Dopiero dotarłam do domu po sobotnim spektaklu. Przyszło mi zagrać w nim "rolę" faceta z Columbos, który wypowiadał zabawne ale jednocześnie trudne dla kobiety kwestie (mam na myśli głównie tę o tyłeczku
). A w ogóle miałam dużą tremę, zaschło mi w gardle i nie poszło chyba za dobrze. To było bardzo stresujące doświadczenie, które pozwoliło mi zrozumieć jak ciężką pracą jest aktorstwo.

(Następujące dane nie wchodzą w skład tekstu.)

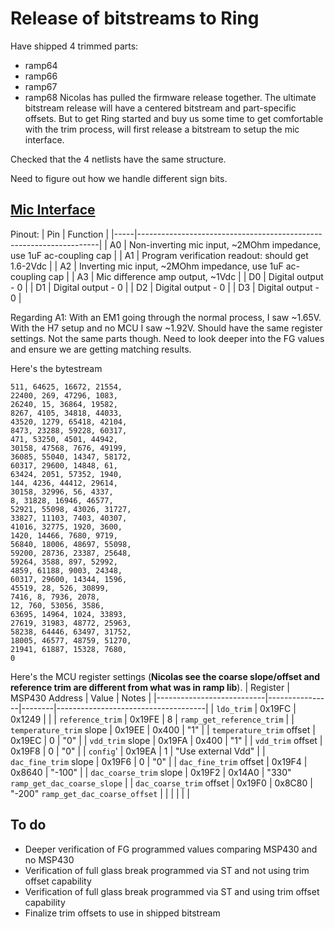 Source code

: # Release of bitstreams to Ring
Have shipped 4 trimmed parts: 
* ramp64
* ramp66
* ramp67
* ramp68
Nicolas has pulled the firmware release together. The ultimate bitstream release will have a centered bitstream and part-specific offsets.
But to get Ring started and buy us some time to get comfortable with the trim process, will first release a bitstream to setup the mic 
interface.

Checked that the 4 netlists have the same structure.

Need to figure out how we handle different sign bits.

## [Mic Interface](v00_mic-interface)

Pinout:
| Pin | Function                                                           |
|-----|--------------------------------------------------------------------|
| A0  | Non-inverting mic input, ~2MOhm impedance, use 1uF ac-coupling cap |
| A1  | Program verification readout: should get 1.6-2Vdc                  |
| A2  | Inverting mic input, ~2MOhm impedance, use 1uF ac-coupling cap     |
| A3  | Mic difference amp output, ~1Vdc                                   |
| D0  | Digital output - 0                                                 |
| D1  | Digital output - 0                                                 |
| D2  | Digital output - 0                                                 |
| D3  | Digital output - 0                                                 |

Regarding A1: With an EM1 going through the normal process, I saw ~1.65V. With the H7 setup
and no MCU I saw ~1.92V. Should have the same register settings. Not the same parts though.
Need to look deeper into the FG values and ensure we are getting matching results.

Here's the bytestream
```
511, 64625, 16672, 21554,
22400, 269, 47296, 1083,
26240, 15, 36864, 19582,
8267, 4105, 34818, 44033,
43520, 1279, 65418, 42104,
8473, 23288, 59228, 60317,
471, 53250, 4501, 44942,
30158, 47568, 7676, 49199,
36085, 55040, 14347, 58172,
60317, 29600, 14848, 61,
63424, 2051, 57352, 1940,
144, 4236, 44412, 29614,
30158, 32996, 56, 4337,
8, 31828, 16946, 46577,
52921, 55098, 43026, 31727,
33827, 11103, 7403, 40307,
41016, 32775, 1920, 3600,
1420, 14466, 7680, 9719,
56840, 18006, 48697, 55098,
59200, 28736, 23387, 25648,
59264, 3588, 897, 52992,
4859, 61188, 9003, 24348,
60317, 29600, 14344, 1596,
45519, 28, 526, 30899,
7416, 8, 7936, 2078,
12, 760, 53056, 3586,
63695, 14964, 1024, 33893,
27619, 31983, 48772, 25963,
58238, 64446, 63497, 31752,
18005, 46577, 48759, 51270,
21941, 61887, 15328, 7680,
0
```

Here's the MCU register settings (**Nicolas see the coarse slope/offset and reference trim are different from what was in ramp lib**).
| Register                  | MSP430 Address |  Value | Notes                               |
|---------------------------|----------------|--------|-------------------------------------|
| `ldo_trim`                |         0x19FC | 0x1249 |                                     |
| `reference_trim`          |         0x19FE |      8 | `ramp_get_reference_trim`           |
| `temperature_trim` slope  |         0x19EE |  0x400 | "1"                                 |
| `temperature_trim` offset |         0x19EC |      0 | "0"                                 |
| `vdd_trim` slope          |         0x19FA |  0x400 | "1"                                 |
| `vdd_trim` offset         |         0x19F8 |      0 | "0"                                 |
| `config`'                 |         0x19EA |      1 | "Use external Vdd"                  |
| `dac_fine_trim` slope     |         0x19F6 |      0 | "0"                                 |
| `dac_fine_trim` offset    |         0x19F4 | 0x8640 | "-100"                              |
| `dac_coarse_trim` slope   |         0x19F2 | 0x14A0 | "330" `ramp_get_dac_coarse_slope`   |
| `dac_coarse_trim` offset  |         0x19F0 | 0x8C80 | "-200" `ramp_get_dac_coarse_offset` |
|                           |                |        |                                     |

## To do
* Deeper verification of FG programmed values comparing MSP430 and no MSP430
* Verification of full glass break programmed via ST and not using trim offset capability
* Verification of full glass break programmed via ST and using trim offset capability
* Finalize trim offsets to use in shipped bitstream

Co do Wspólnoty blokującej budowę teatru - ŻENUJĄCE!!!
Wiem coś na ten temat. Na temat ludzi, dla których ważniejsze od wszystkiego jest miejsce parkingowe.
Do tego wszystkiego zawiść. Zwykła ludzka zawiść; że komuś coś jeszcze chce się robić i przebić przez tę wszechobecną bylejakość. Biedni ludzie, może gdyby przyszli na spektakl...Ale nie mogą, muszą pilnować miejsc parkingowych. Współczuję im.
I mogę tylko jeszcze dodac za P.Coelho: ". . . kiedy czegoś gorąco pragniesz, cały wszechświat sprzyja potajemnie twojemu pragnieniu".